*** Begin section ***

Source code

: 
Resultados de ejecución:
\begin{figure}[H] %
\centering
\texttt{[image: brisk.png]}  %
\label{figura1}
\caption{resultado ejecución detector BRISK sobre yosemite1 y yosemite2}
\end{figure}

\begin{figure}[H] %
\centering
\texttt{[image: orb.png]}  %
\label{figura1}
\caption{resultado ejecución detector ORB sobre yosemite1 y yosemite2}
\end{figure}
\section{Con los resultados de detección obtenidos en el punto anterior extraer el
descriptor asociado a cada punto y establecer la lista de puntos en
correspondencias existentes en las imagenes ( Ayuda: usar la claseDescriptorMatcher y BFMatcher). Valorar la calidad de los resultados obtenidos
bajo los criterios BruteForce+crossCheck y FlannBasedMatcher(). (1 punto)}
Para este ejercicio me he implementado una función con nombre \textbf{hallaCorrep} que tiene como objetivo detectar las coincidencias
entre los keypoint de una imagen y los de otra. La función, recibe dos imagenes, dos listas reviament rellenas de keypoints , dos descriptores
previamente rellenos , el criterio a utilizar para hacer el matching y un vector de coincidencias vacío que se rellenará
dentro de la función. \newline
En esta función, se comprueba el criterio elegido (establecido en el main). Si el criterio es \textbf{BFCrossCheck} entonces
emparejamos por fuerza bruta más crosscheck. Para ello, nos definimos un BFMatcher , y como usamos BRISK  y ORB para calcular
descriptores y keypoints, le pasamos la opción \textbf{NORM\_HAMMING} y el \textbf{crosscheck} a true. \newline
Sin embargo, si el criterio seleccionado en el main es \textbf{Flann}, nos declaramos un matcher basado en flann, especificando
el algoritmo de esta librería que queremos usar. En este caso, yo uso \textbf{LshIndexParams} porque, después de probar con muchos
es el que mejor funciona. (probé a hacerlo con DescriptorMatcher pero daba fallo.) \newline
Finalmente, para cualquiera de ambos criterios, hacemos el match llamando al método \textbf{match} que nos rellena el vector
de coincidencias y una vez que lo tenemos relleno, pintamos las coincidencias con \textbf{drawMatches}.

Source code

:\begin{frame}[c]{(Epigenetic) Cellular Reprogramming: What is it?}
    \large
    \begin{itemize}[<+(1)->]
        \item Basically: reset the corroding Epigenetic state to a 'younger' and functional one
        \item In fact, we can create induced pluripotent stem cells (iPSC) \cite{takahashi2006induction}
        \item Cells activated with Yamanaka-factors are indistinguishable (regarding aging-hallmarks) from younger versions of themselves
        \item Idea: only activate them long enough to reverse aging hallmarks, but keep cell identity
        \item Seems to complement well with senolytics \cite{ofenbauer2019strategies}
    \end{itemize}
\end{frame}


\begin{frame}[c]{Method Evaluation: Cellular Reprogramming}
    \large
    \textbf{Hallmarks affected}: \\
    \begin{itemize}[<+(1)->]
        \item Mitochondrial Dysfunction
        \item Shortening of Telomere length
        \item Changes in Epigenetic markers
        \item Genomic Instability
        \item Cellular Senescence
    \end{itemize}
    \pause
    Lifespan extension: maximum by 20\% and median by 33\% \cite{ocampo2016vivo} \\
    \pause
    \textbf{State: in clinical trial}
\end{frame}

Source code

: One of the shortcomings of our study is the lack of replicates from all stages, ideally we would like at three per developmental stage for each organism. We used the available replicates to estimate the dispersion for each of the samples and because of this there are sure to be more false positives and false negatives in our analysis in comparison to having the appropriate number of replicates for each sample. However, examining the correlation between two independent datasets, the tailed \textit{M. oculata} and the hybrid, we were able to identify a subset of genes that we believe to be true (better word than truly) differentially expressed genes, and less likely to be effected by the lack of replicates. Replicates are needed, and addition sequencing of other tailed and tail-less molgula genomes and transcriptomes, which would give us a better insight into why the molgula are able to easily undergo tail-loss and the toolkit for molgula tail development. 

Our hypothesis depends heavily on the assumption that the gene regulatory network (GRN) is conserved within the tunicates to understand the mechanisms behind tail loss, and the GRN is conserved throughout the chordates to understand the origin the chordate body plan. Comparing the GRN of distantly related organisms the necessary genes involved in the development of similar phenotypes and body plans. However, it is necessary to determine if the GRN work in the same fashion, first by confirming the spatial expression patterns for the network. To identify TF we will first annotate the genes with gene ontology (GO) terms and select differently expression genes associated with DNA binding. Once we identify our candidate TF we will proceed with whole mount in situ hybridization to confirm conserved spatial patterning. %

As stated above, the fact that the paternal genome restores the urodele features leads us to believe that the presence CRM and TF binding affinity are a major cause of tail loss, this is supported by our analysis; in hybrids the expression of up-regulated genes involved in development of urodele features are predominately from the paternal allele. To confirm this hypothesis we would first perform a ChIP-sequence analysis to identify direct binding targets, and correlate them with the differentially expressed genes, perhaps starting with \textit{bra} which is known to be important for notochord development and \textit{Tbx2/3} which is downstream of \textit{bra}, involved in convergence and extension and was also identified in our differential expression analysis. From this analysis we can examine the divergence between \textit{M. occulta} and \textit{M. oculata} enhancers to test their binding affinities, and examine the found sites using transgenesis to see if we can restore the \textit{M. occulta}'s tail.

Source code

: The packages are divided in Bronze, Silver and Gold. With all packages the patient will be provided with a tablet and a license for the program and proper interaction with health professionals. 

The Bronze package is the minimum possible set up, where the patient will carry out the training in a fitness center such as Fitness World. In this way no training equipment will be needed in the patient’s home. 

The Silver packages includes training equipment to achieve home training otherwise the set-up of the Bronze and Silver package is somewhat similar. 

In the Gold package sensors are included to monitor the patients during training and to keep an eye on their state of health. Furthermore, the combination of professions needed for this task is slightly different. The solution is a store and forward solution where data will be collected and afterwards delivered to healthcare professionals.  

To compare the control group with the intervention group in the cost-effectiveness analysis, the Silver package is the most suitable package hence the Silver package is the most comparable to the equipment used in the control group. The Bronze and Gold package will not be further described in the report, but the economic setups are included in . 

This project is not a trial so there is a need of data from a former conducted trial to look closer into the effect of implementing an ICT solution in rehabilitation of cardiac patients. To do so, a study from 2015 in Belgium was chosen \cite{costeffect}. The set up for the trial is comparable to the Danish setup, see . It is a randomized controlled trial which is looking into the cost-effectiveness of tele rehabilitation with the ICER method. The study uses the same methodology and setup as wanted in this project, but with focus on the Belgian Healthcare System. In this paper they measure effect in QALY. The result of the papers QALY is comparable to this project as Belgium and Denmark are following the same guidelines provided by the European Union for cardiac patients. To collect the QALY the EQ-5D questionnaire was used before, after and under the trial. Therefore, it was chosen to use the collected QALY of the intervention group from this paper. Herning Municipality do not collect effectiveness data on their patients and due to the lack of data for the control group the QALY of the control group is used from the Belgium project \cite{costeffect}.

*** End section ***

§ Task to carry out:
Write out the entire listing exactly.

§ Result:
Source code

: 
Resultados de ejecución:
\begin{figure}[H] %
\centering
\texttt{[image: brisk.png]}  %
\label{figura1}
\caption{resultado ejecución detector BRISK sobre yosemite1 y yosemite2}
\end{figure}

\begin{figure}[H] %
\centering
\texttt{[image: orb.png]}  %
\label{figura1}
\caption{resultado ejecución detector ORB sobre yosemite1 y yosemite2}
\end{figure}
\section{Con los resultados de detección obtenidos en el punto anterior extraer el
descriptor asociado a cada punto y establecer la lista de puntos en
correspondencias existentes en las imagenes ( Ayuda: usar la claseDescriptorMatcher y BFMatcher). Valorar la calidad de los resultados obtenidos
bajo los criterios BruteForce+crossCheck y FlannBasedMatcher(). (1 punto)}
Para este ejercicio me he implementado una función con nombre \textbf{hallaCorrep} que tiene como objetivo detectar las coincidencias
entre los keypoint de una imagen y los de otra. La función, recibe dos imagenes, dos listas reviament rellenas de keypoints , dos descriptores
previamente rellenos , el criterio a utilizar para hacer el matching y un vector de coincidencias vacío que se rellenará
dentro de la función. \newline
En esta función, se comprueba el criterio elegido (establecido en el main). Si el criterio es \textbf{BFCrossCheck} entonces
emparejamos por fuerza bruta más crosscheck. Para ello, nos definimos un BFMatcher , y como usamos BRISK  y ORB para calcular
descriptores y keypoints, le pasamos la opción \textbf{NORM\_HAMMING} y el \textbf{crosscheck} a true. \newline
Sin embargo, si el criterio seleccionado en el main es \textbf{Flann}, nos declaramos un matcher basado en flann, especificando
el algoritmo de esta librería que queremos usar. En este caso, yo uso \textbf{LshIndexParams} porque, después de probar con muchos
es el que mejor funciona. (probé a hacerlo con DescriptorMatcher pero daba fallo.) \newline
Finalmente, para cualquiera de ambos criterios, hacemos el match llamando al método \textbf{match} que nos rellena el vector
de coincidencias y una vez que lo tenemos relleno, pintamos las coincidencias con \textbf{drawMatches}.

Source code

:\begin{frame}[c]{(Epigenetic) Cellular Reprogramming: What is it?}
    \large
    \begin{itemize}[<+(1)->]
        \item Basically: reset the corroding Epigenetic state to a 'younger' and functional one
        \item In fact, we can create induced pluripotent stem cells (iPSC) \cite{takahashi2006induction}
        \item Cells activated with Yamanaka-factors are indistinguishable (regarding aging-hallmarks) from younger versions of themselves
        \item Idea: only activate them long enough to reverse aging hallmarks, but keep cell identity
        \item Seems to complement well with senolytics \cite{ofenbauer2019strategies}
    \end{itemize}
\end{frame}


\begin{frame}[c]{Method Evaluation: Cellular Reprogramming}
    \large
    \textbf{Hallmarks affected}: \\
    \begin{itemize}[<+(1)->]
        \item Mitochondrial Dysfunction
        \item Shortening of Telomere length
        \item Changes in Epigenetic markers
        \item Genomic Instability
        \item Cellular Senescence
    \end{itemize}
    \pause
    Lifespan extension: maximum by 20\% and median by 33\% \cite{ocampo2016vivo} \\
    \pause
    \textbf{State: in clinical trial}
\end{frame}

Source code

: One of the shortcomings of our study is the lack of replicates from all stages, ideally we would like at three per developmental stage for each organism. We used the available replicates to estimate the dispersion for each of the samples and because of this there are sure to be more false positives and false negatives in our analysis in comparison to having the appropriate number of replicates for each sample. However, examining the correlation between two independent datasets, the tailed \textit{M. oculata} and the hybrid, we were able to identify a subset of genes that we believe to be true (better word than truly) differentially expressed genes, and less likely to be effected by the lack of replicates. Replicates are needed, and addition sequencing of other tailed and tail-less molgula genomes and transcriptomes, which would give us a better insight into why the molgula are able to easily undergo tail-loss and the toolkit for molgula tail development. 

Our hypothesis depends heavily on the assumption that the gene regulatory network (GRN) is conserved within the tunicates to understand the mechanisms behind tail loss, and the GRN is conserved throughout the chordates to understand the origin the chordate body plan. Comparing the GRN of distantly related organisms the necessary genes involved in the development of similar phenotypes and body plans. However, it is necessary to determine if the GRN work in the same fashion, first by confirming the spatial expression patterns for the network. To identify TF we will first annotate the genes with gene ontology (GO) terms and select differently expression genes associated with DNA binding. Once we identify our candidate TF we will proceed with whole mount in situ hybridization to confirm conserved spatial patterning. %

As stated above, the fact that the paternal genome restores the urodele features leads us to believe that the presence CRM and TF binding affinity are a major cause of tail loss, this is supported by our analysis; in hybrids the expression of up-regulated genes involved in development of urodele features are predominately from the paternal allele. To confirm this hypothesis we would first perform a ChIP-sequence analysis to identify direct binding targets, and correlate them with the differentially expressed genes, perhaps starting with \textit{bra} which is known to be important for notochord development and \textit{Tbx2/3} which is downstream of \textit{bra}, involved in convergence and extension and was also identified in our differential expression analysis. From this analysis we can examine the divergence between \textit{M. occulta} and \textit{M. oculata} enhancers to test their binding affinities, and examine the found sites using transgenesis to see if we can restore the \textit{M. occulta}'s tail.

Source code

: The packages are divided in Bronze, Silver and Gold. With all packages the patient will be provided with a tablet and a license for the program and proper interaction with health professionals. 

The Bronze package is the minimum possible set up, where the patient will carry out the training in a fitness center such as Fitness World. In this way no training equipment will be needed in the patient’s home. 

The Silver packages includes training equipment to achieve home training otherwise the set-up of the Bronze and Silver package is somewhat similar. 

In the Gold package sensors are included to monitor the patients during training and to keep an eye on their state of health. Furthermore, the combination of professions needed for this task is slightly different. The solution is a store and forward solution where data will be collected and afterwards delivered to healthcare professionals.  

To compare the control group with the intervention group in the cost-effectiveness analysis, the Silver package is the most suitable package hence the Silver package is the most comparable to the equipment used in the control group. The Bronze and Gold package will not be further described in the report, but the economic setups are included in . 

This project is not a trial so there is a need of data from a former conducted trial to look closer into the effect of implementing an ICT solution in rehabilitation of cardiac patients. To do so, a study from 2015 in Belgium was chosen \cite{costeffect}. The set up for the trial is comparable to the Danish setup, see . It is a randomized controlled trial which is looking into the cost-effectiveness of tele rehabilitation with the ICER method. The study uses the same methodology and setup as wanted in this project, but with focus on the Belgian Healthcare System. In this paper they measure effect in QALY. The result of the papers QALY is comparable to this project as Belgium and Denmark are following the same guidelines provided by the European Union for cardiac patients. To collect the QALY the EQ-5D questionnaire was used before, after and under the trial. Therefore, it was chosen to use the collected QALY of the intervention group from this paper. Herning Municipality do not collect effectiveness data on their patients and due to the lack of data for the control group the QALY of the control group is used from the Belgium project \cite{costeffect}.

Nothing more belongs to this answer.